O papel é o de dizer como as coisas
realmente são e foram, dizer quais são os fatos verdadeiros…e por isso vejo com
preocupação a atuação de certos setores…
Que setores?
Os setores conservadores. Há certas
coisas muito parecidas, inclusive a expressão “mar de lama”, com a coisa
terrível que a oposição fez com Getúlio… tentam fazer o que fizeram com Getúlio
e depois com João Goulart, e tudo isso para impedir os avanços, querem, com Lula
ou sem Lula, interromper os avanços do processo democrático, e o verdadeiro
avanço se deu com a inclusão social. Esse é o avanço. Democracia é também, mas
não apenas, o compromisso de liberdades formais. Democracia é, foi a inclusão
social de 40 milhões de brasileiros que acontece desde Lula, e esse é o grande
incômodo dos setores conservadores. Se a oposição quer vencer, que tenha um
ideário e busque votos.
Quanto à imprensa, à mídia, o senhor
pode ser mais específico quanto ao que pensa?
Eu era ministro da Defesa no governo
Lula e fui a um programa de televisão para ser entrevistado. Por três ou quatro
vezes o apresentador, que me recebeu de maneira muito gentil, repetiu “mas que
vergonha o mensalão, hein?”, “mas que surpresa um mensalão”. Na quarta vez,
respondi: “Mas como surpresa com um mensalão? Você não se lembra do ‘mensalão’
do IBAD, aquele que terminou em CPI em 1962?”. Aquilo era uma trama, uma
articulação e preparação para um golpe de estado (NR: Instituto Brasileiro de
Ação Democrática.

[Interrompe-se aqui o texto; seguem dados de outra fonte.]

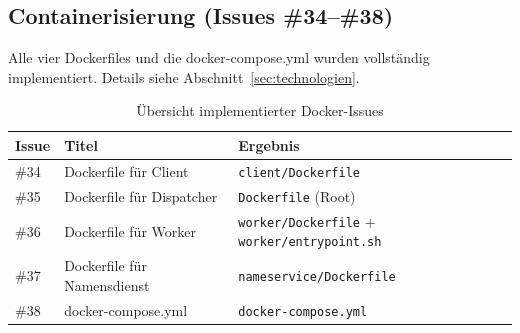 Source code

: \subsection{Containerisierung (Issues \#34--\#38)}

Alle vier Dockerfiles und die docker-compose.yml wurden vollständig
implementiert. Details siehe Abschnitt~\ref{sec:technologien}.

\begin{table}[H]
\centering
\begin{tabular}{lll}
\toprule
\textbf{Issue} & \textbf{Titel} & \textbf{Ergebnis} \\
\midrule
\#34 & Dockerfile für Client     & \texttt{client/Dockerfile} \\
\#35 & Dockerfile für Dispatcher & \texttt{Dockerfile} (Root) \\
\#36 & Dockerfile für Worker     & \texttt{worker/Dockerfile} + \texttt{worker/entrypoint.sh} \\
\#37 & Dockerfile für Namensdienst & \texttt{nameservice/Dockerfile} \\
\#38 & docker-compose.yml        & \texttt{docker-compose.yml} \\
\bottomrule
\end{tabular}
\caption{Übersicht implementierter Docker-Issues}
\end{table}
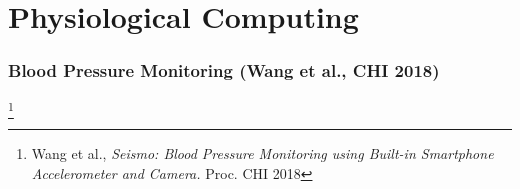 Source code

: \documentclass{beamer}
\begin{document}
\section{Physiological Computing}

\begin{frame}
\frametitle{Blood Pressure Monitoring (Wang et al.,  CHI 2018)}


\footnote{Wang et al., \textit{Seismo: Blood Pressure Monitoring using Built-in Smartphone Accelerometer and Camera.}  Proc. CHI 2018}

\end{frame}

\end{document}
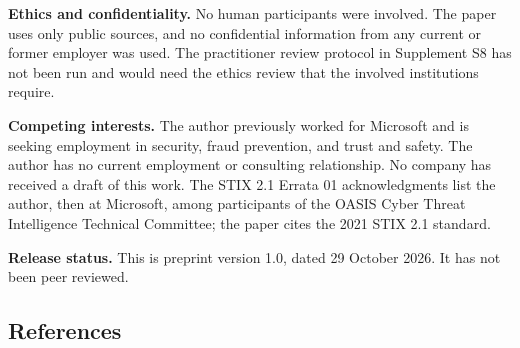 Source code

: \documentclass[
  11pt,
]{article}
\begin{document}
\textbf{Ethics and confidentiality.} No human participants were
involved. The paper uses only public sources, and no confidential
information from any current or former employer was used. The
practitioner review protocol in Supplement S8 has not been run and would
need the ethics review that the involved institutions require.

\textbf{Competing interests.} The author previously worked for Microsoft
and is seeking employment in security, fraud prevention, and trust and
safety. The author has no current employment or consulting relationship.
No company has received a draft of this work. The STIX 2.1 Errata 01
acknowledgments list the author, then at Microsoft, among participants
of the OASIS Cyber Threat Intelligence Technical Committee; the paper
cites the 2021 STIX 2.1 standard.

\textbf{Release status.} This is preprint version 1.0, dated 29 October
2026. It has not been peer reviewed.

\FloatBarrier

\hypertarget{references}{%
\subsection{References}\label{references}}

\suppressfloats[t]
\end{document}
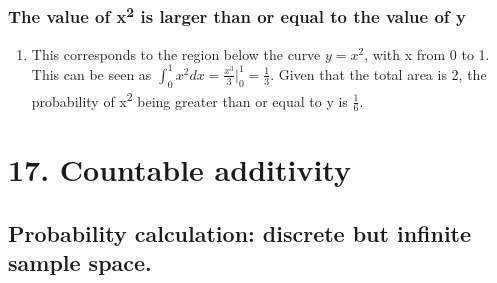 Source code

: \documentclass[11pt]{article}
\begin{document}
\subsubsection{The value of x\textsuperscript{2} is larger than or equal to the value of y}
\label{sec:org562f238}
\begin{enumerate}
\item This corresponds to the region below the curve \(y=x^2\), with x from 0 to 1. This can be seen as \(\int_0^1 x^2 dx = \frac{x^3}{3} |_0^1 = \frac{1}{3}\). Given that the total area is 2, the probability of x\textsuperscript{2} being greater than or equal to y is \(\frac{1}{6}\).
\label{sec:org0a69f1d}
\end{enumerate}
\section{17. Countable additivity}
\label{sec:org2e44841}
\subsection{Probability calculation: discrete but infinite sample space.}
\label{sec:org6fc3cb2}
\end{document}
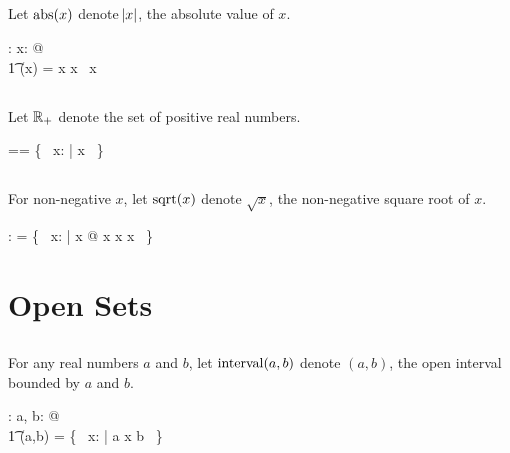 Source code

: \documentclass[11pt, oneside]{article}
\begin{document}
\subsection{}

Let $\operatorname{abs}(x)$ denote $\abs{x}$, the absolute value of $x$.

\begin{axdef}
	\absR: \R \fun \R
\where
	\forall x: \R @ \\
	\t1	\absR(x) = \IF x \geR \zeroR \THEN x \ELSE \negR~x
\end{axdef}

\subsection{}

Let $\mathbb{R}_{+}$ denote the set of positive real numbers.

\begin{zed}
	\Rpos == \{~ x: \R | x \gtR \zeroR ~\}
\end{zed}

\subsection{}

For non-negative $x$, let $\operatorname{sqrt}(x)$ denote $\sqrt{x}$, the non-negative square root of $x$.

\begin{axdef}
	\sqrtR: \R \pfun \R
\where
	\sqrtR = \{~ x: \R | x \geR \zeroR @ x \mulR x \mapsto x ~\}
\end{axdef}

\section{Open Sets}

\subsection{}

For any real numbers $a$ and $b$, let $\operatorname{interval}(a,b)$ denote $(a,b)$, the open interval bounded by $a$ and $b$.

\begin{axdef}
	\intervalRR: \R \cross \R \fun \power \R
\where
	\forall a, b: \R @ \\
	\t1	\intervalRR(a,b) = \{~ x: \R | a \ltR x \ltR b ~\}
\end{axdef}
\end{document}
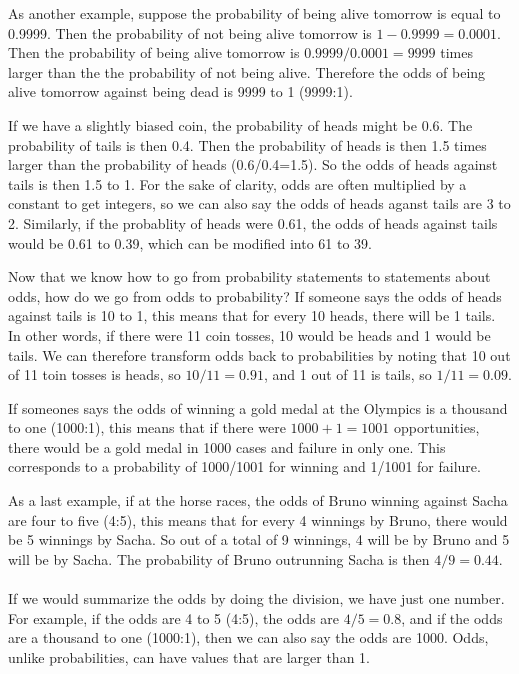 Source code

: \documentclass[]{report}\usepackage[]{graphicx}\usepackage[]{color}
\begin{document}
As another example, suppose the probability of being alive tomorrow is equal to 0.9999. Then the probability of not being alive tomorrow is $1-0.9999=0.0001$. Then the probability of being alive tomorrow is $0.9999/0.0001=9999$ times larger than the the probability of not being alive. Therefore the odds of being alive tomorrow against being dead is 9999 to 1 (9999:1).

If we have a slightly biased coin, the probability of heads might be 0.6. The probability of tails is then 0.4. Then the probability of heads is then 1.5 times larger than the probability of heads (0.6/0.4=1.5). So the odds of heads against tails is then 1.5 to 1. For the sake of clarity, odds are often multiplied by a constant to get integers, so we can also say the odds of heads aganst tails are 3 to 2. Similarly, if the probablity of heads were 0.61, the odds of heads against tails would be 0.61 to 0.39, which can be modified into 61 to 39.

Now that we know how to go from probability statements to statements about odds, how do we go from odds to probability? If someone says the odds of heads against tails is 10 to 1, this means that for every 10 heads, there will be 1 tails. In other words, if there were 11 coin tosses, 10 would be heads and 1 would be tails. We can therefore transform odds back to probabilities by noting that 10 out of 11 toin tosses is heads, so $10/11 = 0.91$, and 1 out of 11 is tails, so $1/11=0.09$.

If someones says the odds of winning a gold medal at the Olympics is a thousand to one (1000:1), this means that if there were $1000+1=1001$ opportunities, there would be a gold medal in 1000 cases and failure in only one. This corresponds to a probability of 1000/1001 for winning and 1/1001 for failure.

As a last example, if at the horse races, the odds of Bruno winning against Sacha are four to five (4:5), this means that for every 4 winnings by Bruno, there would be 5 winnings by Sacha. So out of a total of 9 winnings, 4 will be by Bruno and 5 will be by Sacha. The probability of Bruno outrunning Sacha is then $4/9=0.44$.
\\
\\
If we would summarize the odds by doing the division, we have just one number. For example, if the odds are 4 to 5 (4:5), the odds are $4/5=0.8$, and if the odds are a thousand to one (1000:1), then we can also say the odds are 1000. Odds, unlike probabilities, can have values that are larger than 1. 
\end{document}
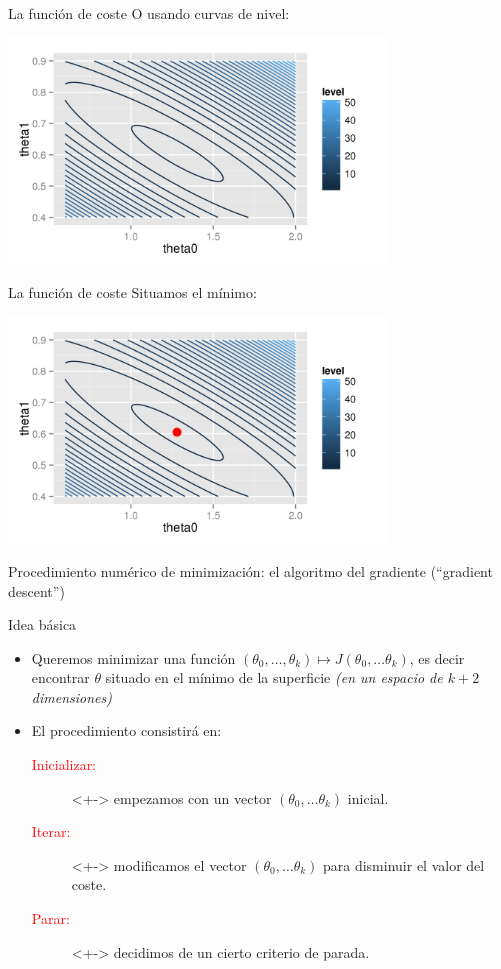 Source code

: \documentclass[aspectratio=169]{beamer}
\begin{document}
\begin{frame}{La función de coste}
  O usando curvas de nivel:
\begin{center}
  \includegraphics[height=6cm]{contour_coste_recta.png}
\end{center}
\end{frame}
\begin{frame}{La función de coste}
  Situamos el mínimo:
\begin{center}
  \includegraphics[height=6cm]{contour_coste_recta_con_min.png}
\end{center}
\end{frame}
\begin{frame}{Procedimiento numérico de minimización: el algoritmo del
    gradiente (``gradient descent'')}
\begin{block}{Idea básica}
  \begin{itemize}
\item<+-> Queremos minimizar una función  $(\theta_0,\ldots, \theta_k)\mapsto J(\theta_0,\ldots\theta_k)$, es decir encontrar $\theta$ situado en el mínimo de la superficie \textit{\scriptsize(en un espacio de $k+2$ dimensiones)}
\item<+-> El  procedimiento consistirá en:
\begin{description}
\item[\textcolor{red}{Inicializar:}]<+-> empezamos con un vector $(\theta_0,\ldots \theta_k)$ inicial.
\item[\textcolor{red}{Iterar:}]<+-> modificamos el vector $(\theta_0,\ldots\theta_k)$ para disminuir el valor del coste.
\item[\textcolor{red}{Parar:}]<+-> decidimos de un cierto criterio de parada.
\end{description}
\end{itemize}
\end{block}

\end{frame}
\end{document}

Financiado por setores do empresariado e pela agência
norte-americana CIA, o IBAD teve como objetivo financiar a eleição de opositores
ao governo João Goulart e também setores da mídia. Por decisão judicial, o IBAD
foi fechado em 1963). Se querem usar a expressão “mensalão”, como ignorar tantos
mensalões da história do Brasil, inclusive os bem mais recentes? Se falam em
“mensalão”, como se esquecem que isso de agora veio de Minas Gerais, e do
PSDB?
O senhor já foi secretário estadual,
deputado estadual e federal, consultor-geral da República, ministro, governador,
o ministro que criou a Controladoria-Geral da União, foi exilado por seis anos e
agora é candidato a vereador pelo PT em Salvador, aos 85 anos. Por
quê?
Por dever de gratidão. Dever de
consciência, por ver minha cidade maltratada, a administração pública
indiferente e sem nenhum projeto consistente para seu desenvolvimento, submetida
a um processo de corrosão moral que a todos causa indignação. Porque não há como
olhar para o espelho e admitir para si mesmo não participar das grandes
preocupações. As capitais, a nossa capital, são ou deveriam ser um núcleo de
organização da vida, de inclusão social… Salvador foi a cidade onde conheci o
mar. Isso já é muito…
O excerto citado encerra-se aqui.